Australian Dollar: The Aussie's pre-weekend advance of around 0.7% offset the losses recorded earlier in the week. By closing higher on the week, it snapped a two-week 3.85% decline. On June 23, it approached the low from the previous week (~$0.6850) and the recovery the following day helped the technical tone. A band of resistance ($0.6975-$0.7000) must be overcome to improve the outlook. The momentum indicators are not generating strong signals, and commodities (e.g., gold, copper, iron ore, oil) have weakened. The 2-year interest rate premium on June 17 of 13 bp fell every day last week to finish at a discount of nearly 30 bp. The swaps market had seen the year-end rate near 3.50% on June 15. At the end of last week, it was a little below 3.20%. Nevertheless, the price action is what would be expected if a bottom were being carved.

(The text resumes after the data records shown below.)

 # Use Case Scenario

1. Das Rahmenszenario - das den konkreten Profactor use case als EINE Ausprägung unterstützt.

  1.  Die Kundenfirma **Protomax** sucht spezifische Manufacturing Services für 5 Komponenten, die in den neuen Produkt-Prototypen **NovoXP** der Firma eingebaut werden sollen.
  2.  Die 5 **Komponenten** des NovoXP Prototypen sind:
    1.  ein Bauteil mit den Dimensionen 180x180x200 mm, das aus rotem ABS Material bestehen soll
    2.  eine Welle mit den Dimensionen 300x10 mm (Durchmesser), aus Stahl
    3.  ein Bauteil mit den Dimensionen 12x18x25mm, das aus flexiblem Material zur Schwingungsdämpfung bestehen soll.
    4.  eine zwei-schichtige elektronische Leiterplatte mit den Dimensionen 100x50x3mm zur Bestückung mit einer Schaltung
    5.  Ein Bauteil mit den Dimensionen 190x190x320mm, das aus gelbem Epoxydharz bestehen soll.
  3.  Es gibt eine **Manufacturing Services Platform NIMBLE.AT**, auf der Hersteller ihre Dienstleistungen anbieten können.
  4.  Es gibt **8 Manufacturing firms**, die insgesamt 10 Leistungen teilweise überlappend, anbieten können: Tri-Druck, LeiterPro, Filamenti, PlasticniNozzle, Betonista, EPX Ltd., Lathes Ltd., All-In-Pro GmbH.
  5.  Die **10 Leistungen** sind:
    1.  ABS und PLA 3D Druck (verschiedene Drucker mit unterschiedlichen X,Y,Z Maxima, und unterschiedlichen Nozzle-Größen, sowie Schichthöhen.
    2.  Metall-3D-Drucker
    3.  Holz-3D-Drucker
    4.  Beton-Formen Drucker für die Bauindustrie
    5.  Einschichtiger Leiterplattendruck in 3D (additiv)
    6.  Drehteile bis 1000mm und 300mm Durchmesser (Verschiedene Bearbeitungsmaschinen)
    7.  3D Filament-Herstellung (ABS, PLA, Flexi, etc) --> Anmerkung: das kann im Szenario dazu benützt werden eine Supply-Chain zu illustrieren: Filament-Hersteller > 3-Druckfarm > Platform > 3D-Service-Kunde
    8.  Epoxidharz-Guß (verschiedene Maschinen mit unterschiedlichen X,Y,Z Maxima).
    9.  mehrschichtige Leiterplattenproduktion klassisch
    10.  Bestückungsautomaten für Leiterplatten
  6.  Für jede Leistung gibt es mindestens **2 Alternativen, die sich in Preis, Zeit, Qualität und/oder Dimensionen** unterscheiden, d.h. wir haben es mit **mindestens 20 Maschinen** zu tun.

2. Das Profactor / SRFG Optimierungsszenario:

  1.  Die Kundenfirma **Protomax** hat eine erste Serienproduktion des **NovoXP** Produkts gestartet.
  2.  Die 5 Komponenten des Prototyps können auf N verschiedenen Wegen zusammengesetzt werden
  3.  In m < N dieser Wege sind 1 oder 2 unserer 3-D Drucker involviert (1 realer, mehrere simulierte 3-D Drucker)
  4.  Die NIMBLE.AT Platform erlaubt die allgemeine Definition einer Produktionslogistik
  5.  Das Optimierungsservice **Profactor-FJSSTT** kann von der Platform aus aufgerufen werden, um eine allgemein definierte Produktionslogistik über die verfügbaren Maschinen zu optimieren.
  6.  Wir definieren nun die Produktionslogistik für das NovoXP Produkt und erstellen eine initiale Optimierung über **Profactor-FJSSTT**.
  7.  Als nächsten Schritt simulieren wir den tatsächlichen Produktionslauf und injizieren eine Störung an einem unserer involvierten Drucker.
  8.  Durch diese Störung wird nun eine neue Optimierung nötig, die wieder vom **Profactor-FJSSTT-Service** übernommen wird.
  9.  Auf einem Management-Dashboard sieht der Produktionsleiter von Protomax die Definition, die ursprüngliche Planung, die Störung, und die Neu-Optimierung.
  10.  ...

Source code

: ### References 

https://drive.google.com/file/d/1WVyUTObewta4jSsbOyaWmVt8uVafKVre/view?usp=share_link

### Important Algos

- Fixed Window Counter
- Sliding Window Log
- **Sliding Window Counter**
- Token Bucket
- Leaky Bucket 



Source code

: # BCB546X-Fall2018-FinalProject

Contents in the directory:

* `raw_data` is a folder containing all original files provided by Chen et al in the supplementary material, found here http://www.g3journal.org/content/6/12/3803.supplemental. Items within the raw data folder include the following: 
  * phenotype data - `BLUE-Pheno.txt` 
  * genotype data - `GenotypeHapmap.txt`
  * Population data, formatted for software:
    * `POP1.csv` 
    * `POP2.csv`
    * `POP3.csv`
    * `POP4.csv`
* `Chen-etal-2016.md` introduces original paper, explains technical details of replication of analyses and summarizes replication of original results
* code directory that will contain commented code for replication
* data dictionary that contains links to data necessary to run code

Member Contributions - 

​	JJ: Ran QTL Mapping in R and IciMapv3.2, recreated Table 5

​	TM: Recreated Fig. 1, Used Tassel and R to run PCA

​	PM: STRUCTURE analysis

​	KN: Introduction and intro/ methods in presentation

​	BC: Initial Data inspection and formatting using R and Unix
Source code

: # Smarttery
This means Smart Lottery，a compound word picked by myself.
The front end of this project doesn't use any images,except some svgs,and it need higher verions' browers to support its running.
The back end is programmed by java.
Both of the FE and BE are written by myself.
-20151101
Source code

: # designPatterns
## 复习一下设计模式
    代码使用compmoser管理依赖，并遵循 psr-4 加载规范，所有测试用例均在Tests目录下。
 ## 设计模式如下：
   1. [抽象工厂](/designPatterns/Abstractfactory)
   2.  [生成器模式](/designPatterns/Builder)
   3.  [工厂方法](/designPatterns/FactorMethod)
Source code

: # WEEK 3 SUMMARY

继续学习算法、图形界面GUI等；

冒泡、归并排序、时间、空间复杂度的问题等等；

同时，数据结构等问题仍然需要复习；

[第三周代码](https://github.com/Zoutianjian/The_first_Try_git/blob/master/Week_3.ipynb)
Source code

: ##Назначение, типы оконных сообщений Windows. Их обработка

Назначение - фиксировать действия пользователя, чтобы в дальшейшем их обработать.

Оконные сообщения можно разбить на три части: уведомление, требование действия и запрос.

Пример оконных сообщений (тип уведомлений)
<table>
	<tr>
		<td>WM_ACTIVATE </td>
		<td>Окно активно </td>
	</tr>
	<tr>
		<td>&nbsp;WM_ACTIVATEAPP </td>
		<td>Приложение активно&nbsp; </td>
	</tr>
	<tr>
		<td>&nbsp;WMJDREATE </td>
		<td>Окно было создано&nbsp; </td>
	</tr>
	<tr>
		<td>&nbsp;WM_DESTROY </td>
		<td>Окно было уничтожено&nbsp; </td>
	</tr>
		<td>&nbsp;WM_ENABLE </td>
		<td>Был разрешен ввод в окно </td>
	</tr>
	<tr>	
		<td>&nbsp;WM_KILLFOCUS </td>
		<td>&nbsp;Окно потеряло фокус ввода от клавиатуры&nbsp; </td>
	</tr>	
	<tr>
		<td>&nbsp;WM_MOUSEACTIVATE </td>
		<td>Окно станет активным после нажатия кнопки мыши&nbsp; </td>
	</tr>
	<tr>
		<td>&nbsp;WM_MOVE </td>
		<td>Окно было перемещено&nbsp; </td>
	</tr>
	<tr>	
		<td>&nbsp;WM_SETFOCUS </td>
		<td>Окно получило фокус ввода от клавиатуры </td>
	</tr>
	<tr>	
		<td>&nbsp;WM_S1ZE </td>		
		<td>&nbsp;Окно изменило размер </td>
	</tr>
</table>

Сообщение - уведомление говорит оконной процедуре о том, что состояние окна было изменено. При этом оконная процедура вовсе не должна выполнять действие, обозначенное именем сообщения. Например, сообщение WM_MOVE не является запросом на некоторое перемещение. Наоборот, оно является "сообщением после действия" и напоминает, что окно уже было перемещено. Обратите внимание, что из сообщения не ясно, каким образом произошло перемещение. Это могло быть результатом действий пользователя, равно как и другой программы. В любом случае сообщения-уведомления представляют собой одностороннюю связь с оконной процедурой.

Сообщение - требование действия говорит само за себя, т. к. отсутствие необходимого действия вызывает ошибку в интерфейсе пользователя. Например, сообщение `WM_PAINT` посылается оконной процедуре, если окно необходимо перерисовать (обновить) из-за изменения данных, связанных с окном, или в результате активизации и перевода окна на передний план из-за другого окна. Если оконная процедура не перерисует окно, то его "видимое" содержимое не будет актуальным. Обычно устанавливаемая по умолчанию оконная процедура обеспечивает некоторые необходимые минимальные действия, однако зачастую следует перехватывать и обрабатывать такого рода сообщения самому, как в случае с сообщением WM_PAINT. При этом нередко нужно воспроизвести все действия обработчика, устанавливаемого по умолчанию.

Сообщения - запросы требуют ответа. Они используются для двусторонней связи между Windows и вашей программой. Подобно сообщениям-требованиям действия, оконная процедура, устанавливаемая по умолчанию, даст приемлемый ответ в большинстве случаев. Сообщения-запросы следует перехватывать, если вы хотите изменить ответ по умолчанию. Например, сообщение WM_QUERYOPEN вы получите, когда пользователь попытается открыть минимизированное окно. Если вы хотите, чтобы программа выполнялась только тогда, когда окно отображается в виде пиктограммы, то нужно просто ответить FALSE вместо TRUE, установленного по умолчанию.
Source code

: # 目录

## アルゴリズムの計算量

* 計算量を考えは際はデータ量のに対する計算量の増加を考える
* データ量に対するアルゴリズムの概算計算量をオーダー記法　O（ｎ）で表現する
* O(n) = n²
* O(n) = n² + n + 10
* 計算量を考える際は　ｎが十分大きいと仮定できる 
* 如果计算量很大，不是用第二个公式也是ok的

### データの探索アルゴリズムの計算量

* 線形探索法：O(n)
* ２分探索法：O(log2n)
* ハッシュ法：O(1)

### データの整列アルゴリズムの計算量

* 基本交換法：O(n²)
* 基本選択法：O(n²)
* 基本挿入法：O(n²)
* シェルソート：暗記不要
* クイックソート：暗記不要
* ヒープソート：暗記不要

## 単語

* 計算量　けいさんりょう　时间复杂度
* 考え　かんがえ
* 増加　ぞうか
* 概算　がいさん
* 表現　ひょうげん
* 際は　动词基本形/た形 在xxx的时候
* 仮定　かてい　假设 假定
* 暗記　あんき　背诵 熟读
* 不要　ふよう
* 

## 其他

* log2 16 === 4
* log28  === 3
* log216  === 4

Mexican Peso: The peso will begin next week with a six-day rally in tow. Over the run, the peso has appreciated by 2.7% and was the world strongest currency, excluding the Russian rouble (+5.4%). News that the US is pushing harder against Mexico's nationalist energy plans for violating the free-trade agreement did not derail the peso's rally. It is interesting too because reports suggest the Biden administration is considering a ban on oil/gasoline exports to reduce domestic inflation as Congress is likely to balk at the President's request for a gasoline tax holiday. The US dollar's pullback met the (61.8%) retracement objective of the gains scored off the late May low (~MXN19.41) as it fell to MXN19.8270 ahead of the weekend. The next interesting technical area is around MXN19.77 and then MXN19.60. The MACD and Slow Stochastics have turned lower, supporting the negative view of the greenback.
Chinese Yuan: The US dollar rose 7.4% against the Chinese yuan from April 1 through mid-May. It has since moved broadly sideway between CNY6.64 and CNY6.76. Most recently, it has been in a narrow CNY6.67-CNY6.72 range. What is most striking and contrary to what many observers expected, China has taken sharp depreciation of the yen in stride. The yuan rose above the 2015 highs in recent days to reach its best level against the yen since the early 1990s. It would seem Beijing is more concerned about the dollar-yuan exchange rate that the yen-yuan rate. The pullback in US yields has seen the premium over China halved last week to below 30 bp from over 65 bp on the eve of the Fed's 75 bp hike. Within the broader consolidation against the dollar, we see scope for the yuan to appreciate, especially if the composite PMI validates ideas that a recovery is taking hold by moving above the 50 boom/bust level for the first time since February.